Scan the records below. List lines holding "Recover".
***** Record excerpts
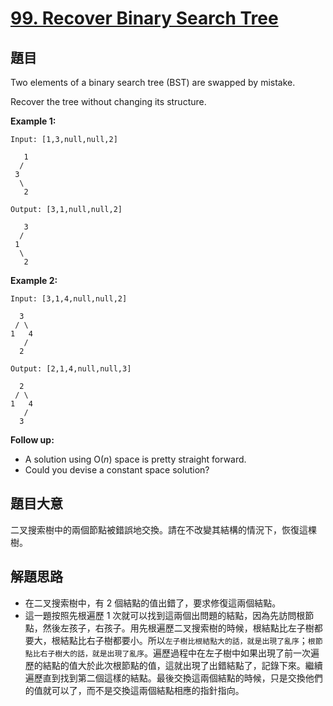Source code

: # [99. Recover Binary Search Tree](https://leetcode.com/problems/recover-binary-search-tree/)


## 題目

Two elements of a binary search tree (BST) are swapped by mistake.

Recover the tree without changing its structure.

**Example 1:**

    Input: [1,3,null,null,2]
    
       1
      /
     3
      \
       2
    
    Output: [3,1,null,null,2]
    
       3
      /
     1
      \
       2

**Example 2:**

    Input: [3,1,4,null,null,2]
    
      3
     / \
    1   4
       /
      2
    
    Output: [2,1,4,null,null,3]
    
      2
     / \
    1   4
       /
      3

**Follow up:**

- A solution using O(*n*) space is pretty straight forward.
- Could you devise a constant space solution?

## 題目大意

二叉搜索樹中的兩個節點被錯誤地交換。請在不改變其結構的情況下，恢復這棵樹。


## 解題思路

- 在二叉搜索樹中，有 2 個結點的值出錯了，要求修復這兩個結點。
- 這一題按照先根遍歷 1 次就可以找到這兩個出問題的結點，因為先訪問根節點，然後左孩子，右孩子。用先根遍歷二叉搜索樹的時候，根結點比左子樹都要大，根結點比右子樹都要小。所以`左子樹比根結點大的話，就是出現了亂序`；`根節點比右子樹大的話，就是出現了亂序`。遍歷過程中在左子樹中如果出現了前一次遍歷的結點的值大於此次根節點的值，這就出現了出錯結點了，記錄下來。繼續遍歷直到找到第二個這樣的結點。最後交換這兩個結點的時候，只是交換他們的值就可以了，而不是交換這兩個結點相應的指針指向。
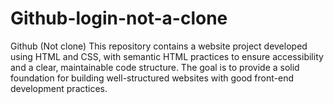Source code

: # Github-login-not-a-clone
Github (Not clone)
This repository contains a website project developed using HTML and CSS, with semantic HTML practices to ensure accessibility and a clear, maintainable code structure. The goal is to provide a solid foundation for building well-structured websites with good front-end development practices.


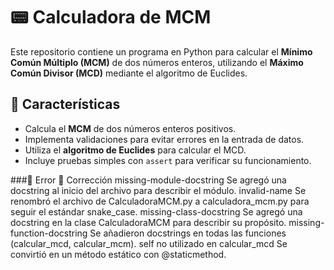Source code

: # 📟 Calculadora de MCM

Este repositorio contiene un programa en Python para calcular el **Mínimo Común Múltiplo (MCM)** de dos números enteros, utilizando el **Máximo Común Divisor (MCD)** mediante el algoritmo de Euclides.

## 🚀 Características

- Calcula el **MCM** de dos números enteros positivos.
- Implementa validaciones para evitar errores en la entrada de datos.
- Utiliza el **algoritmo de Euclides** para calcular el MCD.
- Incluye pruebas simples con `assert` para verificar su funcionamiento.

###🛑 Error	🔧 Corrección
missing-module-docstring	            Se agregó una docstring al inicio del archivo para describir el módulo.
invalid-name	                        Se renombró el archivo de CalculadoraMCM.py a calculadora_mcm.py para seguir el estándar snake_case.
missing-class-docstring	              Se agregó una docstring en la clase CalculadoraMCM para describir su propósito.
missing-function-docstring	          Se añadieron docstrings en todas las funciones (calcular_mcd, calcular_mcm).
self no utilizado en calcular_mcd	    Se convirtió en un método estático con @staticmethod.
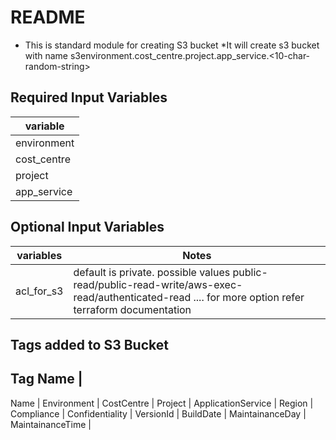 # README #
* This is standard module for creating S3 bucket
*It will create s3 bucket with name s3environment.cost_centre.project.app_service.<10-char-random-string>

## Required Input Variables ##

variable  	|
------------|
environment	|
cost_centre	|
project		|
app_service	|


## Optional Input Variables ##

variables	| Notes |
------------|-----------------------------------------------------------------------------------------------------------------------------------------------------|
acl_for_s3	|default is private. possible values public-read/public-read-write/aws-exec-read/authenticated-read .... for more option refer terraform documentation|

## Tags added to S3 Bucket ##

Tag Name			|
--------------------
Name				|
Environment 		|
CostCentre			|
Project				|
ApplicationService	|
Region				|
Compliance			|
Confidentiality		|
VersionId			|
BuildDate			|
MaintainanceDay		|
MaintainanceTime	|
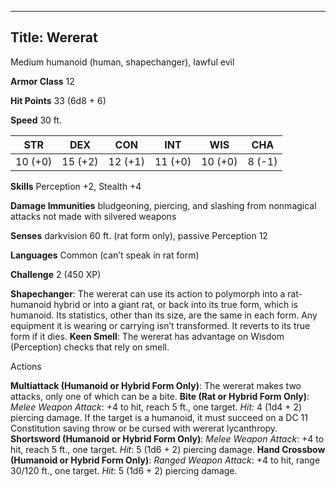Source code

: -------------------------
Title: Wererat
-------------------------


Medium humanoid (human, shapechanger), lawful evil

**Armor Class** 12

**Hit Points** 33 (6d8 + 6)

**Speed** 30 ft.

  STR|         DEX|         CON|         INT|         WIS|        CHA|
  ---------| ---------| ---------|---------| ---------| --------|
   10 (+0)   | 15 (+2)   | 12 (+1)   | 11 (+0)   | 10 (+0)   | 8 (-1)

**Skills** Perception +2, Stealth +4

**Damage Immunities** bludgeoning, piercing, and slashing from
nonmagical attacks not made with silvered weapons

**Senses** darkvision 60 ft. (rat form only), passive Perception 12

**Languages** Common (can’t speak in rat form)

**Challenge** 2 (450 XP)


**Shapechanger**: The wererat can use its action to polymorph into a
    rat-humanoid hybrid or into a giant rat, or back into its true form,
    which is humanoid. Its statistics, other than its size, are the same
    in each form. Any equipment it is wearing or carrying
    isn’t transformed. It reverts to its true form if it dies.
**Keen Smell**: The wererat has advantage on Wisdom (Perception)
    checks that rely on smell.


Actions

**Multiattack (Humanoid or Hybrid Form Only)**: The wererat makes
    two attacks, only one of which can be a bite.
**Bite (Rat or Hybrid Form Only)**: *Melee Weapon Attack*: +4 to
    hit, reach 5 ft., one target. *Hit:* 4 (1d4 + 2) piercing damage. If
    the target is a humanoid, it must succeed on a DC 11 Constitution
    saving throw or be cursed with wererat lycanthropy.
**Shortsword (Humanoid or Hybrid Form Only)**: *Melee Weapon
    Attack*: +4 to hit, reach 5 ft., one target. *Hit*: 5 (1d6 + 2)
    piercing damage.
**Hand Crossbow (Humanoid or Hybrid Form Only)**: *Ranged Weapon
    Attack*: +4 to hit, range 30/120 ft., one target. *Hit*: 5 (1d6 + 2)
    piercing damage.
**********
▸ Exercise response:
: # [99. Recover Binary Search Tree](https://leetcode.com/problems/recover-binary-search-tree/)
Recover the tree without changing its structure.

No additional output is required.